By coincidence, the same day I saw Bob’s blog, I received a message from an another old colleague from what we called the golden era at USTR when we worked together for Ambassador Clayton Yeutter, the U.S. Trade Representative during President Reagan’s second term. My friend, Alan Holmer, shared the news that the University of Nebraska, where Clayton earned three degrees, is creating the Clayton K. Yeutter Institute for International Trade and Finance.

Perhaps stimulated by Bob’s reminiscence, I picked up the phone and called Clayton to tell him how thrilled I am about the Institute. He said, “It’s a chance to have a lasting impact long after I’m gone.”

“Clayton,” I responded, “it’s a great thing and it will have a lasting impact by training future generations, but your legacy was sealed many years ago by the trade liberalization that you created, as well as the impact you had on so many individuals, including me.”

I hope he understood my point: Clayton Yeutter was my mentor and my friend, as well as my boss. We traveled the world together to carry out his mission of launching and advancing the Uruguay Round of trade negotiations, which created the World Trade Organization and brought services and intellectual property into the world trade regime (which previously covered only goods) for the first time. These agreements, which were completed by the Clinton Administration in 1994, have created economic growth and opportunity for billions of people around the world. U.S. exports have more than doubled from $1 trillion when Clayton went to USTR to more than $2 trillion today, responsible for more than a third of our economic growth.
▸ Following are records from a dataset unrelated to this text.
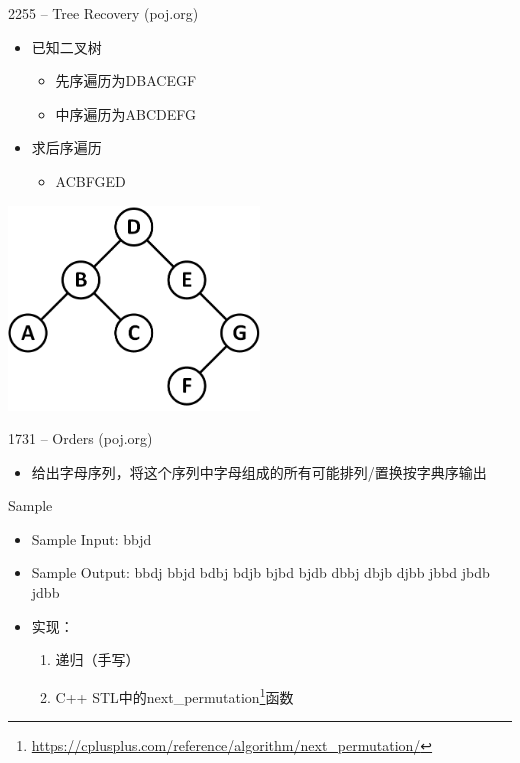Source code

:\begin{frame}{2255 -- Tree Recovery (poj.org)}
    \begin{itemize}
        \item 已知二叉树
        \begin{itemize}
            \item 先序遍历为DBACEGF
            \item 中序遍历为ABCDEFG
        \end{itemize}
        \item 求后序遍历
        \begin{itemize}
            \item ACBFGED
        \end{itemize}
    \end{itemize}
    \includegraphics[width=0.5\textwidth, right]{fig/2-2.png}
\end{frame}
\begin{frame}{1731 -- Orders (poj.org)}
    \begin{itemize}
        \item 给出字母序列，将这个序列中字母组成的所有可能排列/置换按字典序输出
    \end{itemize}
    \vfill
    \begin{exampleblock}{Sample}
        \begin{itemize}
            \item Sample Input: bbjd
            \item Sample Output: bbdj bbjd bdbj bdjb bjbd bjdb dbbj dbjb djbb jbbd jbdb jdbb
        \end{itemize}
    \end{exampleblock}
    \vfill
    \begin{itemize}
        \item 实现：
        \begin{enumerate}
            \item 递归（手写）
            \item C++ STL中的next\_permutation\footnote{\url{https://cplusplus.com/reference/algorithm/next_permutation/}}函数
        \end{enumerate}
    \end{itemize}
\end{frame}
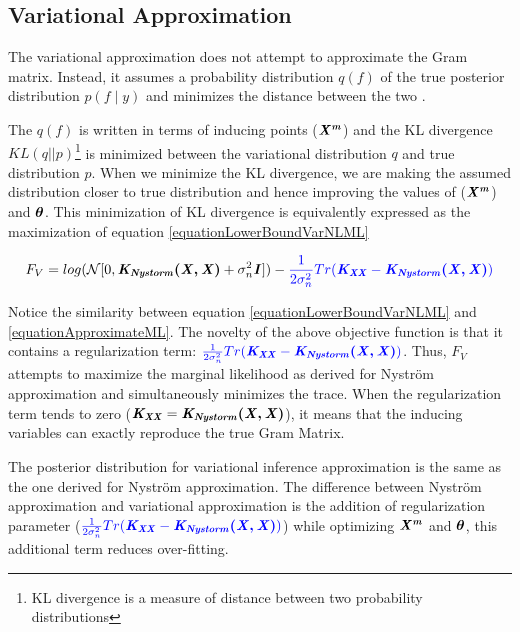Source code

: \subsection{Variational Approximation}\label{subSecVariationalApprox} 
The variational approximation does not attempt to approximate the Gram matrix. Instead, it assumes a probability distribution $q(f)$ of the true posterior distribution $p(f \mid y)$ and minimizes the distance between the two \cite{Titsias09variationallearning}. 

The $q(f)$ is written in terms of inducing points ($\bm{\mathit{X^{m}}}$) and the KL divergence $KL(q||p)$\footnote{KL divergence is a measure of distance between two probability distributions} is minimized between the variational distribution $q$ and true distribution $p$. When we minimize the KL divergence, we are making the assumed distribution closer to true distribution and hence improving the values of ($\bm{\mathit{X^{m}}}$) and $\boldsymbol{\theta} $. This minimization of KL divergence is equivalently expressed as the maximization of equation \ref{equationLowerBoundVarNLML}

\begin{equation}\label{equationLowerBoundVarNLML}
F_{V} = log(\mathcal{N}[0, \bm{\mathit{K_{Nystorm}(X, X)}} + \sigma_{n}^{2}\bm{\mathit{I}} ]) - \textcolor{blue}{\frac{1}{2\sigma_{n}^{2}}Tr(\bm{\mathit{K_{XX}}} - \bm{\mathit{K_{Nystorm}(X, X)}})}
\end{equation}

Notice the similarity between equation \ref{equationLowerBoundVarNLML} and \ref{equationApproximateML}. The novelty of the above objective function is that it contains a regularization term: $\textcolor{blue}{\frac{1}{2\sigma_{n}^{2}}Tr(\bm{\mathit{K_{XX}}} - \bm{\mathit{K_{Nystorm}(X, X)}})}$. Thus, $F_{V}$ attempts to maximize the marginal likelihood as derived for Nystr\"{o}m approximation and simultaneously minimizes the trace. When the regularization term tends to zero ($\bm{\mathit{K_{XX}}} = \bm{\mathit{K_{Nystorm}(X, X)}}$), it means that the inducing variables can exactly reproduce the true Gram Matrix. 

\sloppy The posterior distribution for variational inference approximation is the same as the one derived for Nystr\"{o}m approximation. The difference between Nystr\"{o}m approximation and variational approximation is the addition of regularization parameter ($\textcolor{blue}{\frac{1}{2\sigma_{n}^{2}}Tr(\bm{\mathit{K_{XX}}} - \bm{\mathit{K_{Nystorm}(X, X)}})}$) while optimizing $\bm{\mathit{X^{m}}}$ and $\boldsymbol{\theta}$, this additional term reduces over-fitting.

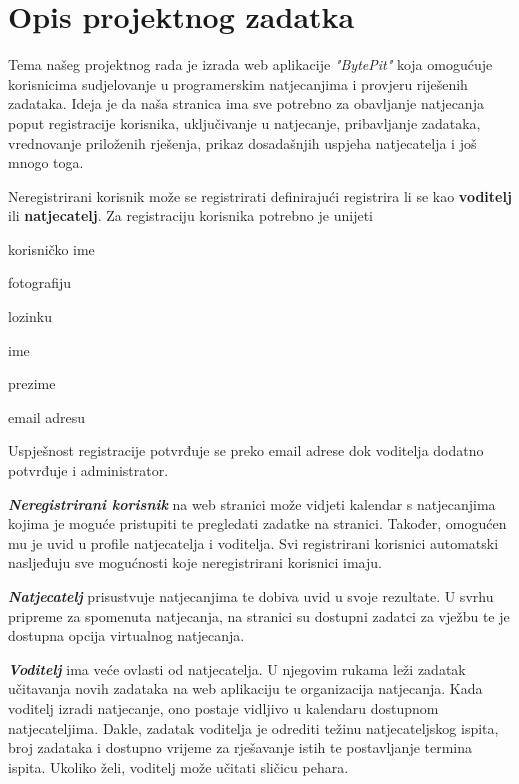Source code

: \chapter{Opis projektnog zadatka}
		
		
		
		Tema našeg projektnog rada je izrada web aplikacije \textit{"BytePit"} koja omogućuje korisnicima sudjelovanje u programerskim natjecanjima i provjeru riješenih zadataka. Ideja je da naša stranica ima sve potrebno za obavljanje natjecanja poput registracije korisnika, uključivanje u natjecanje, pribavljanje zadataka, vrednovanje priloženih rješenja, prikaz dosadašnjih uspjeha natjecatelja i još mnogo toga.
	
		Neregistrirani korisnik može se registrirati definirajući registrira li se kao \textbf{voditelj} ili \textbf{natjecatelj}.
		Za registraciju korisnika potrebno je  unijeti \begin{packed_item}
			\item korisničko ime
			\item fotografiju
			\item lozinku
			\item ime
			\item prezime
			\item email adresu
		\end{packed_item}
		Uspješnost registracije potvrđuje se preko email adrese dok  voditelja dodatno potvrđuje i administrator.
		
		\textbf{\textit{Neregistrirani korisnik}} na web stranici može vidjeti kalendar s natjecanjima kojima je moguće pristupiti te pregledati zadatke na stranici. Također, omogućen mu je uvid u profile natjecatelja i voditelja. Svi registrirani korisnici automatski nasljeđuju sve mogućnosti koje neregistrirani korisnici imaju.
		
	    \textbf{\textit{Natjecatelj}} prisustvuje natjecanjima te dobiva uvid u svoje rezultate. U svrhu pripreme za spomenuta natjecanja, na stranici su dostupni zadatci za vježbu te je dostupna opcija virtualnog natjecanja.
	    
	    \textbf{\textit{Voditelj}} ima veće ovlasti od natjecatelja. U njegovim rukama leži zadatak učitavanja novih zadataka na web aplikaciju te organizacija natjecanja. Kada voditelj izradi natjecanje, ono postaje vidljivo u kalendaru dostupnom natjecateljima. Dakle, zadatak voditelja je odrediti težinu natjecateljskog ispita, broj zadataka i dostupno vrijeme za rješavanje istih te postavljanje termina ispita. Ukoliko želi, voditelj može učitati sličicu pehara.  
	    
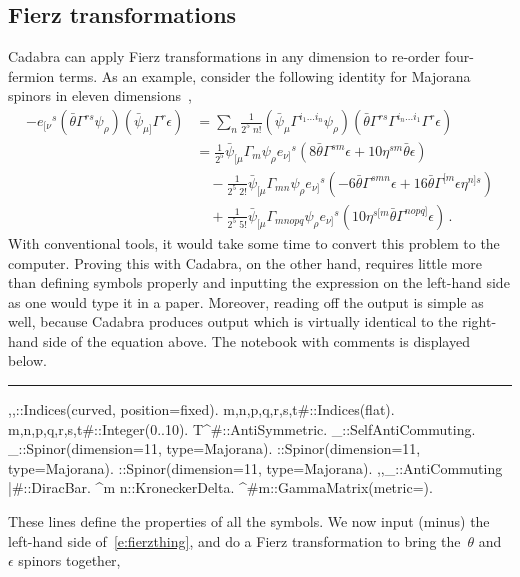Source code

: \documentclass[11pt]{article}
\newenvironment{hanging}
    {\begin{list}{}{\setlength\itemsep{0pt}%
 \setlength\topsep{0pt}%
 \setlength\leftmargin{25pt}%
 \setlength\itemindent{0pt}%
 \setlength\listparindent{\itemindent}}%
     \item[]}
    {\end{list}}
\newcommand{\toprule}{\par\vspace{1ex}\noindent\hspace{25pt}\rule{435pt}{.1pt}}
\newenvironment{cdbin}{\fvset{firstnumber=1}\color[named]{Blue}\Verbatim}{\endVerbatim}
\newenvironment{cdbcom}{\begin{hanging}}{\end{hanging}}
\newcommand{\Cdb}{{Cadabra}\xspace}
\begin{document}
\subsection{Fierz transformations}
\label{s:example3}

\Cdb can apply Fierz transformations in any dimension to re-order
four-fermion terms. As an example, consider the following identity for
Majorana spinors in eleven dimensions~\cite{deWit:1998tk},
\begin{equation}
\begin{aligned}
\label{e:fierzthing}
-e_{[\nu}{}^s (\bar \theta \Gamma^{rs} \psi_\rho)(\bar\psi_{\mu]} \Gamma^r \epsilon) &=
\sum_{n} \frac{1}{2^5\; n!} (\bar\psi_\mu \Gamma^{i_1\ldots i_n} \psi_\rho)
(\bar\theta \Gamma^{rs} \Gamma^{i_n\ldots i_1} \Gamma^{r} \epsilon) \\
&= \frac{1}{2^5} \bar\psi_{[\mu} \Gamma_m \psi_\rho e_{\nu]}{}^s \left( 8 \bar\theta \Gamma^{sm}\epsilon
+ 10 \eta^{sm} \bar\theta\epsilon\right) \\
&\quad - \frac{1}{2^5\; 2!} \bar\psi_{[\mu}\Gamma_{mn} \psi_\rho e_{\nu]}{}^s\left(
-6 \bar\theta\Gamma^{smn} \epsilon + 16\bar\theta \Gamma^{[m} \epsilon \eta^{n]s}\right)\\
&\quad + \frac{1}{2^5\; 5!} \bar\psi_{[\mu}\Gamma_{mnopq} \psi_\rho e_{\nu]}{}^s \left(
10 \eta^{s[m} \bar\theta\Gamma^{nopq]} \epsilon\right) \, .
\end{aligned}
\end{equation}
With conventional tools, it would take some time to convert this
problem to the computer. Proving this with \Cdb, on the other hand,
requires little more than defining symbols properly and inputting the
expression on the left-hand side as one would type it in a
paper. Moreover, reading off the output is simple as well, because \Cdb produces
output which is virtually identical to the right-hand side of the
equation above. The notebook with comments is displayed below.\vfill\eject
\toprule
\begin{cdbin}
{\mu,\nu,\rho}::Indices(curved, position=fixed).
{m,n,p,q,r,s,t#}::Indices(flat).
{m,n,p,q,r,s,t#}::Integer(0..10).
T^{#{\mu}}::AntiSymmetric.
\psi_{\mu}::SelfAntiCommuting.
\psi_{\mu}::Spinor(dimension=11, type=Majorana).
\theta::Spinor(dimension=11, type=Majorana).
\epsilon::Spinor(dimension=11, type=Majorana).
{\theta,\epsilon,\psi_{\mu}}::AntiCommuting
\bar{#}::DiracBar.
\delta^{m n}::KroneckerDelta.
\Gamma^{#{m}}::GammaMatrix(metric=\delta).
\end{cdbin}
\begin{cdbcom}
These lines define the properties of all the symbols. We now
input (minus) the left-hand side of~\eqref{e:fierzthing}, and do a Fierz
transformation to bring the~$\theta$ and~$\epsilon$ spinors together,
\end{cdbcom}
\end{document}
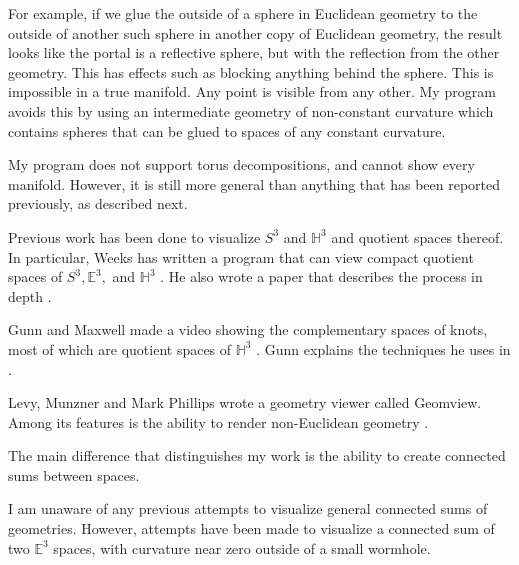 For example, if we glue the outside of a sphere in Euclidean geometry to the outside of another such sphere in another copy of Euclidean geometry, the result looks like the portal is a reflective sphere, but with the reflection from the other geometry. This has effects such as blocking anything behind the sphere. This is impossible in a true manifold. Any point is visible from any other. My program avoids this by using an intermediate geometry of non-constant curvature which contains spheres that can be glued to spaces of any constant curvature.

My program does not support torus decompositions, and cannot show every manifold. However, it is still more general than anything that has been reported previously, as described next.






Previous work has been done to visualize $S^3$ and $\mathbb{H}^3$ and quotient spaces thereof. In particular, Weeks has written a program that can view compact quotient spaces of $S^3, \mathbb{E}^3,$ and $\mathbb{H}^3$ \cite{CurvedSpaces}. He also wrote a paper that describes the process in depth \cite{CurvedSpacesPaper}.

Gunn and Maxwell made a video showing the complementary spaces of knots, most of which are quotient spaces of $\mathbb{H}^3$ \cite{NotKnot}. Gunn explains the techniques he uses in \cite{CharlieGunn} \cite{CharlieGunn2}.

Levy, Munzner and Mark Phillips wrote a geometry viewer called Geomview. Among its features is the ability to render non-Euclidean geometry \cite{Geomview}.

The main difference that distinguishes my work is the ability to create connected sums between spaces.



I am unaware of any previous attempts to visualize general connected sums of geometries. However, attempts have been made to visualize a connected sum of two $\mathbb{E}^3$ spaces, with curvature near zero outside of a small wormhole.

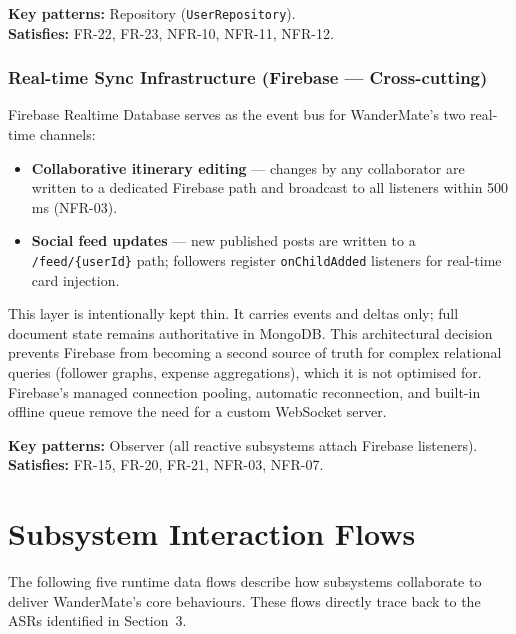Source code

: \documentclass[12pt, a4paper]{article}
\begin{document}
\begin{tcolorbox}[notebox]
  \textbf{Key patterns:} Repository (\texttt{UserRepository}).\\[2pt]
  \textbf{Satisfies:} FR-22, FR-23, NFR-10, NFR-11, NFR-12.
\end{tcolorbox}

\subsubsection{Real-time Sync Infrastructure (Firebase --- Cross-cutting)}

Firebase Realtime Database serves as the event bus for WanderMate's two real-time channels:
\begin{itemize}
  \item \textbf{Collaborative itinerary editing} --- changes by any collaborator are written to a dedicated Firebase path and broadcast to all listeners within 500\,ms (NFR-03).
  \item \textbf{Social feed updates} --- new published posts are written to a \texttt{/feed/\{userId\}} path; followers register \texttt{onChildAdded} listeners for real-time card injection.
\end{itemize}

This layer is intentionally kept thin. It carries events and deltas only; full document state remains authoritative in MongoDB. This architectural decision prevents Firebase from becoming a second source of truth for complex relational queries (follower graphs, expense aggregations), which it is not optimised for. Firebase's managed connection pooling, automatic reconnection, and built-in offline queue remove the need for a custom WebSocket server.

\begin{tcolorbox}[notebox]
  \textbf{Key patterns:} Observer (all reactive subsystems attach Firebase listeners).\\[2pt]
  \textbf{Satisfies:} FR-15, FR-20, FR-21, NFR-03, NFR-07.
\end{tcolorbox}

\section{Subsystem Interaction Flows}

The following five runtime data flows describe how subsystems collaborate to deliver WanderMate's core behaviours. These flows directly trace back to the ASRs identified in Section~3.
\end{document}
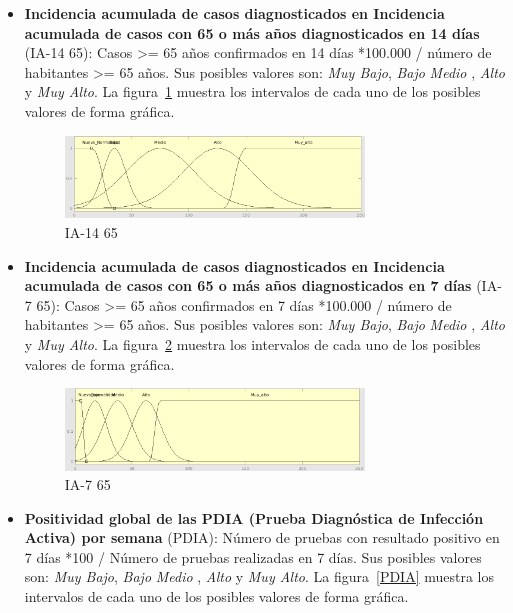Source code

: \documentclass[12pt,a4paper, xcolor=table]{article}
\begin{document}
\begin{itemize}
    \item \textbf{Incidencia acumulada de casos diagnosticados en Incidencia acumulada de casos con 65 o más años diagnosticados en 14 días} (IA-14 65): Casos >= 65 años confirmados en 14 días *100.000 / número de habitantes >= 65 años. Sus posibles valores son: \textit{Muy Bajo}, \textit{Bajo} \textit{Medio }, {\textit{Alto}} y {\textit{Muy Alto}}. La figura~\ref{IA-14 65} muestra los intervalos de cada uno de los posibles valores de forma gráfica.
    
    \begin{figure}[!h]
      \centering
      \includegraphics[width=300px]{img/ia_65_14.png}
      \caption{IA-14 65}
      \label{IA-14 65}
    \end{figure}

    \item \textbf{Incidencia acumulada de casos diagnosticados en Incidencia acumulada de casos con 65 o más años diagnosticados en 7 días} (IA-7 65): Casos >= 65 años confirmados en 7 días *100.000 / número de habitantes >= 65 años. Sus posibles valores son: \textit{Muy Bajo}, \textit{Bajo} \textit{Medio }, {\textit{Alto}} y {\textit{Muy Alto}}. La figura~\ref{IA-7 65} muestra los intervalos de cada uno de los posibles valores de forma gráfica.
    
    \begin{figure}[!h]
      \centering
      \includegraphics[width=300px]{img/ia_65_7.png}
      \caption{IA-7 65}
      \label{IA-7 65}
    \end{figure}

    \item \textbf{Positividad global de las PDIA (Prueba Diagnóstica de Infección Activa) por semana} (PDIA): Número de pruebas con resultado positivo en 7 días *100 / Número de pruebas realizadas en 7 días. Sus posibles valores son: \textit{Muy Bajo}, \textit{Bajo} \textit{Medio }, {\textit{Alto}} y {\textit{Muy Alto}}. La figura~\ref{PDIA} muestra los intervalos de cada uno de los posibles valores de forma gráfica.
    

\end{itemize}
\end{document}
The odds against trade liberalization are steeply stacked. The Doha Round, which followed the Uruguay Round, has never been completed. The Trans-Pacific Partnership, a huge regional trade agreement, has been under negotiation for a decade with no end in sight.

How did Clayton do it? Clayton bounded into rooms with his wide smile and booming voice, exuding confidence and optimism. Unbelievable persistence. The man earned his J.D. and PhD. in Agricultural Economics while running the family farm and earned the highest honors in both programs. Never discouraged. Never a negative word about anyone. Always looking for the answer, the speck of common ground upon which to build the next tiny step forward.

He wasn’t alone, of course, but without Clayton Yeutter there would have been no Uruguay Round and no agreement to expand world trade with all the wealth, growth and opportunity that has resulted. That’s a legacy worth celebrating.

Bob Waite’s advice to students is “Pick your boss wisely.” The day I picked Clayton Yeutter as my boss was a pretty good day.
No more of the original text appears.